[XviD-devel] single-function API

Fri Jan 30 12:10:40 CET 2004

Hi,

On Thu, 29 Jan 2004, tomas carnecky wrote:
> I've a question about B-frames:
> The 'B' stands for bidirectional, that means that the B-frame depends
> on the previous and following frame, but how does it work with the
> encoder/decoder? You pass a raw frame to the encoder and you get the
> bitstream back. So it meight happen that for 10 frames the bitstream is
> 'empty' and that you then get 8000 kbits at once. 

Do you mean "packed mode"? That is in fact just an ugly workaround.
In theory, there is an initial delay tno consume input, but after that
every time step one frame is put out. 
And you numbers are a bit unlikely. Nobody uses 9 bframes. But even if,
8000kbits are just 1 megabyte of data. That's peanuts of data, every
uncompressed input frame is just as big. 

> Wouldn't it be better
> to 'push' the frames to the encoder and then, let's say every 10 frames,
> get the bitstream? 

This is (of course) how the bitstream itself is created: bit-by-bit pushed
into a buffer, and only in the end, written as a sequence of bytes,
because bit-by-bit access to disk would be impossible and also too slow. 
I don't think there would be difference if that buffer is emptied once per
frame or every 10 frames. 

> I think it's faster to call write([to file]) once for
> a while, but with many data than for every frame with only a few bytes.
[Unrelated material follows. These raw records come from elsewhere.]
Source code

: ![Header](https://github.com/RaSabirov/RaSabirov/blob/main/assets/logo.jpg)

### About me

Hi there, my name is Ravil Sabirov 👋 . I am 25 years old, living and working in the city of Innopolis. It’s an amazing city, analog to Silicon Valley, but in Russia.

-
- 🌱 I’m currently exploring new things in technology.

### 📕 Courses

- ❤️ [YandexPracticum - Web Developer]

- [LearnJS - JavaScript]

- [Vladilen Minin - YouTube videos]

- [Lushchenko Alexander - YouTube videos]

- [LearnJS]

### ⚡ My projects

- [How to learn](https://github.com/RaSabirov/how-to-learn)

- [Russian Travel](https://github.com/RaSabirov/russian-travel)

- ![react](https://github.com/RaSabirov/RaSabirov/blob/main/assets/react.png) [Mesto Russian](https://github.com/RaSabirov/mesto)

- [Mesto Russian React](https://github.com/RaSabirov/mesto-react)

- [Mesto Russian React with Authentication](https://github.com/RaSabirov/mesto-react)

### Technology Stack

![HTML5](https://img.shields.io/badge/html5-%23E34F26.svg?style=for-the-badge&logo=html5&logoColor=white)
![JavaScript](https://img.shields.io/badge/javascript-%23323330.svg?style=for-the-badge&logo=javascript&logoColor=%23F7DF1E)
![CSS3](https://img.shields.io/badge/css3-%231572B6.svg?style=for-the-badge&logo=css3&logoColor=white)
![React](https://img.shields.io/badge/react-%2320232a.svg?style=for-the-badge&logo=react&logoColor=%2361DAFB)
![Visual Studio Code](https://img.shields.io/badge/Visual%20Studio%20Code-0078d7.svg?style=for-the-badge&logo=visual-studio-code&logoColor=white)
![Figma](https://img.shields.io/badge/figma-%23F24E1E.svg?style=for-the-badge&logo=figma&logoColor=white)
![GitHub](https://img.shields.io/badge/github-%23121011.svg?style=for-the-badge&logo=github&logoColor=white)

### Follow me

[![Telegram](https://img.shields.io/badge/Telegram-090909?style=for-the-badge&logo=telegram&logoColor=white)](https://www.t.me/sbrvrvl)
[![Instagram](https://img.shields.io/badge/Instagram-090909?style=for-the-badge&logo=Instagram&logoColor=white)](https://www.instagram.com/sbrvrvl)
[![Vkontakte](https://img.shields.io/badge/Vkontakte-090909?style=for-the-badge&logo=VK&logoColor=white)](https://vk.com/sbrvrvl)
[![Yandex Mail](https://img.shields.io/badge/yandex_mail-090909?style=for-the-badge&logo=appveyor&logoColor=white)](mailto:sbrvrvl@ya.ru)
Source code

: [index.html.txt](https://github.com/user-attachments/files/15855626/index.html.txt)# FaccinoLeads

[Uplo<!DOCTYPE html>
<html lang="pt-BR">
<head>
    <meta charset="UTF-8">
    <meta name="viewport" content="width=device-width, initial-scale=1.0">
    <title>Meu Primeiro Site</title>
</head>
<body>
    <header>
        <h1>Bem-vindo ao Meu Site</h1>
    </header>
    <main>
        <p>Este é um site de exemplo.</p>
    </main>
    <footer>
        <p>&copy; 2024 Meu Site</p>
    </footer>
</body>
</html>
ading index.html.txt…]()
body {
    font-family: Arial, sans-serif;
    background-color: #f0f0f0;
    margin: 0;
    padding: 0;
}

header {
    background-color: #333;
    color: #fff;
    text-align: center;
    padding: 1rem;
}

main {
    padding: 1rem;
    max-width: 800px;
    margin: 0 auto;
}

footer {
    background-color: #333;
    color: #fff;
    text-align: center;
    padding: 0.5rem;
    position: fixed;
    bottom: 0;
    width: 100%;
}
Hopefully,  write([to file]) is a cached process, so the access
itself should not be slower than for 10 frames, even when writing to a
floppy disk or something. There only is overhead due to the call
itself.
But, since it's really _only_ once per frame, this overhead is
neglectable. Almost everything that happens only once per frame can be
neglected, compared to something that is called for every macroblock or
even every pixel. 

But there's anther reason: AVI container needs exactly 1 frame per chunk,
otherwise decoding will stutter on many players. 

> I think then it would be easier to have _real_ SMP support (encoding a
> movie with several threads):
> First thread analyzes the frames and passes them together with some
> statistics/info further, to the second thread, to the 'core' of the
> encoder.

It is in fact much much more difficult than that. 
First of all, the core is not prepared for multithreading. I once had
multithreaded ME, but we threw it out because it made the code much
less readable and OS independend threading is still a pain in the a**.

Second, you cannot just split analyzes and encoding and perform it in
parallel. Analysis of current depends on previous frame. For efficiency,
on ME vectors etc, but also, and one cannot get rid of this, on the image
data. That image data is the internal representation of the previously
decoded frame, after DCT/quantization/iDCT, it's not the input material of
the previous frame. 
Of course, you can create workarounds, but I'm sure results will be worse. 

What one could do is encode sequences of B-frames in parallel, because
they don't rely on each other. But we would need to change quite a lot of
internal stuff for that, allocate space for everything dynamically etc. 

I rather believe that OpenMP and letting the compiler decide on threads
could be an goable way to speed up on SMP/SMT machines. But I haven't
tried much, yet. 

chl